### Aim of the task
Print the records exactly as written, and let no picture into the answer.

### Information
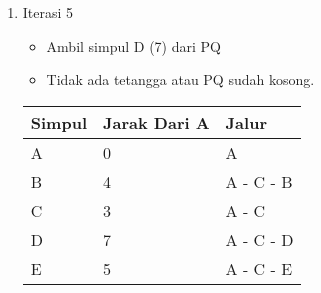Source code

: \begin{enumerate}
    \item Iterasi 5
    \begin{itemize}
        \item Ambil simpul D (7) dari PQ
        \item Tidak ada tetangga atau PQ sudah kosong.
    \end{itemize}
    \begin{table}[h]
        \begin{tabular}{|l|l|l|}
        \hline
            \textbf{Simpul} & \textbf{Jarak Dari A} & \textbf{Jalur} \\ \hline
            A               & 0                     & A     \\ \hline
            B               & 4                     & A - C - B     \\ \hline
            C               & 3                     & A - C     \\ \hline
            D               & 7                     & A - C - D     \\ \hline
            E               & 5                     & A - C - E     \\ \hline
        \end{tabular}
    \end{table}
\end{enumerate}
\newpage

### Exercise result
Source code

: \begin{enumerate}
    \item Iterasi 5
    \begin{itemize}
        \item Ambil simpul D (7) dari PQ
        \item Tidak ada tetangga atau PQ sudah kosong.
    \end{itemize}
    \begin{table}[h]
        \begin{tabular}{|l|l|l|}
        \hline
            \textbf{Simpul} & \textbf{Jarak Dari A} & \textbf{Jalur} \\ \hline
            A               & 0                     & A     \\ \hline
            B               & 4                     & A - C - B     \\ \hline
            C               & 3                     & A - C     \\ \hline
            D               & 7                     & A - C - D     \\ \hline
            E               & 5                     & A - C - E     \\ \hline
        \end{tabular}
    \end{table}
\end{enumerate}
\newpage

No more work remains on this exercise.